Making LBFGS in `Optim.jl` as fast as in `NLopt.jl`

jlbosse · December 5, 2022, 12:21pm

I have a (somewhat expensive to calculate) loss function f(x) for which I can compute exact gradients using Zygote.jl and wish to minimise it.

So far I have been using the LBFGS implementation in NLopt.jl to do that, but there appear to be some problems with the loss functions causing NLopt to abort optimisation in some cases and return the return code :FORCED_STOP (this happens in roughly one third of cases). Because NLopt.jl calls some C code inside, it is very hard to debug to what exactly is going wrong, so I wanted to switch to a pure julia implementation of the LBFGS method in Optim.jl. However, I found that this was about 3 times slower than the NLopt implementation:

opt = NLopt.Opt(:LD_LBFGS, nparams)
# loss_fun.for_nlopt(x, grad) writes the gradient at x to grad and returns f(x)
objective = loss_fun.for_nlopt 
opt.min_objective = objective
opt.xtol_rel = 1e-8
opt.ftol_rel = 1e-8
opt.maxeval = 5000

@time ret_nlopt = NLopt.optimize(opt, x0)
@show opt.numevals
@show ret_nlopt[1];
@show ret_nlopt[3]

#= output
  1.534183 seconds (2.96 M allocations: 975.899 MiB, 4.01% gc time)
opt.numevals = 493
ret_nlopt[1] = -16.68266898954586
ret_nlopt[3] = :FTOL_REACHED
=#

whereas in Optim.jl:

options = Optim.Options(x_reltol=1e-8, f_reltol=1e-8, iterations=5000)
method = Optim.LBFGS(linesearch=LineSearches.BackTracking())
# loss_fun.g!(grad, x) writes the gradient at x into grad
# loss_fun.fg!(grad, x) writes the gradient at x into grad and returns f(x)
once_diff = Optim.OnceDifferentiable(loss_fun, loss_fun.g!, loss_fun.fg!, x0)

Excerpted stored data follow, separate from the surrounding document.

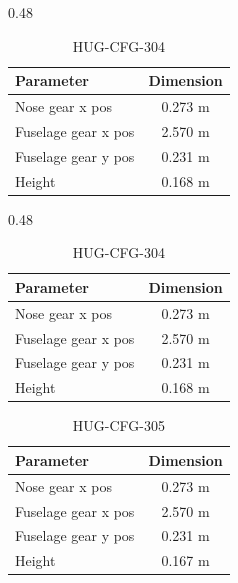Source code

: \begin{table}[H]
    \begin{subtable}[t]{0.48\textwidth}
        \centering
        \caption{HUG-CFG-303}
        \begin{tabularx}{\linewidth}{|@{}X c@{}|}
            \hline
            \textbf{Parameter} & \textbf{Dimension}  \\
            \hline \hline
            Nose gear x pos &0.273 m \\
            Fuselage gear x pos &  2.570 m\\
            Fuselage gear y pos & 0.231 m\\
            Height & 0.168 m\\
            \hline
        \end{tabularx}
    \end{subtable}
    \hfill
    \begin{subtable}[t]{0.48\textwidth}
        \centering
        \caption{HUG-CFG-304}
        \begin{tabularx}{\linewidth}{|@{}X c@{}|}
            \hline
            \textbf{Parameter} & \textbf{Dimension }  \\
            \hline \hline
            
            Nose gear x pos &0.273 m \\
            Fuselage gear x pos &  2.570 m\\
            Fuselage gear y pos & 0.231 m\\
            Height & 0.168 m\\
            \hline
        \end{tabularx}
    \end{subtable}

    \vspace{0.5cm}

\end{table}

\begin{table}[H]
    \centering
    \caption{HUG-CFG-305}
    \label{tab:lg_305}
    \begin{tabularx}{0.45\textwidth}{|X c|}
        \hline
        \textbf{Parameter} & \textbf{Dimension} \\
        \hline\hline
        Nose gear x pos     & 0.273 m \\
        Fuselage gear x pos & 2.570 m \\
        Fuselage gear y pos & 0.231 m \\
        Height              & 0.167 m \\
        \hline
    \end{tabularx}
    \label{tab:landing_gear_tradeoff2}
\end{table}


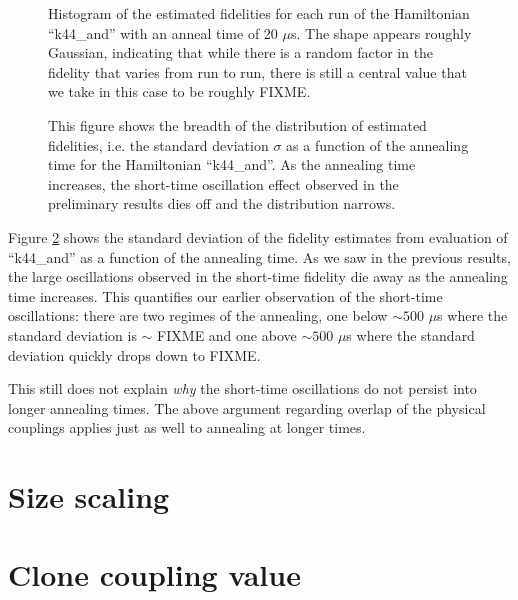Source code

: \begin{figure}
	\caption[Estimated Fidelity Histogram]{Histogram of the estimated fidelities for each run of the Hamiltonian ``k44\_and'' with an anneal time of 20 $\mu$s.  The shape appears roughly Gaussian, indicating that while there is a random factor in the fidelity that varies from run to run, there is still a central value that we take in this case to be roughly FIXME.}
	\label{fig:hist}
\end{figure}

\begin{figure}
	\caption[Fidelity Distribution vs. Time]{This figure shows the breadth of the distribution of estimated fidelities, i.e. the standard deviation $\sigma$ as a function of the annealing time for the Hamiltonian ``k44\_and''.  As the annealing time increases, the short-time oscillation effect observed in the preliminary results dies off and the distribution narrows.}
	\label{fig:std_time}
\end{figure}

Figure \ref{fig:std_time} shows the standard deviation of the fidelity estimates from evaluation of ``k44\_and'' as a function of the annealing time.  As we saw in the previous results, the large oscillations observed in the short-time fidelity die away as the annealing time increases.  This quantifies our earlier observation of the short-time oscillations: there are two regimes of the annealing, one below $\sim 500$ $\mu$s where the standard deviation is $\sim$ FIXME and one above $\sim 500$ $\mu$s where the standard deviation quickly drops down to FIXME.

This still does not explain \emph{why} the short-time oscillations do not persist into longer annealing times.  The above argument regarding overlap of the physical couplings applies just as well to annealing at longer times.


\section{Size scaling}

\section{Clone coupling value}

@time ret_optim = Optim.optimize(od, x0, method, options)
@show ret_optim

#= output
  3.373001 seconds (7.98 M allocations: 2.412 GiB, 3.59% gc time)
ret_optim =  * Status: success

 * Candidate solution
    Final objective value:     -1.677771e+01

 * Found with
    Algorithm:     L-BFGS

 * Convergence measures
    |x - x'|               = 3.12e-04 ≰ 0.0e+00
    |x - x'|/|x'|          = 7.54e-05 ≰ 1.0e-08
    |f(x) - f(x')|         = 1.55e-07 ≰ 0.0e+00
    |f(x) - f(x')|/|f(x')| = 9.21e-09 ≤ 1.0e-08
    |g(x)|                 = 3.24e-04 ≰ 1.0e-08

 * Work counters
    Seconds run:   3  (vs limit Inf)
    Iterations:    967
    f(x) calls:    998
    ∇f(x) calls:   968
=#

Is there a way to use exactly the same settings as in NLopt for Optim.jl for LBFGS?

I have already looked online for a solution and found

github.com/JuliaNLSolvers/Optim.jl

How to configure Optim.jl's LBFGS to have similar parameters to scipy.optimize's L-BFGS-B?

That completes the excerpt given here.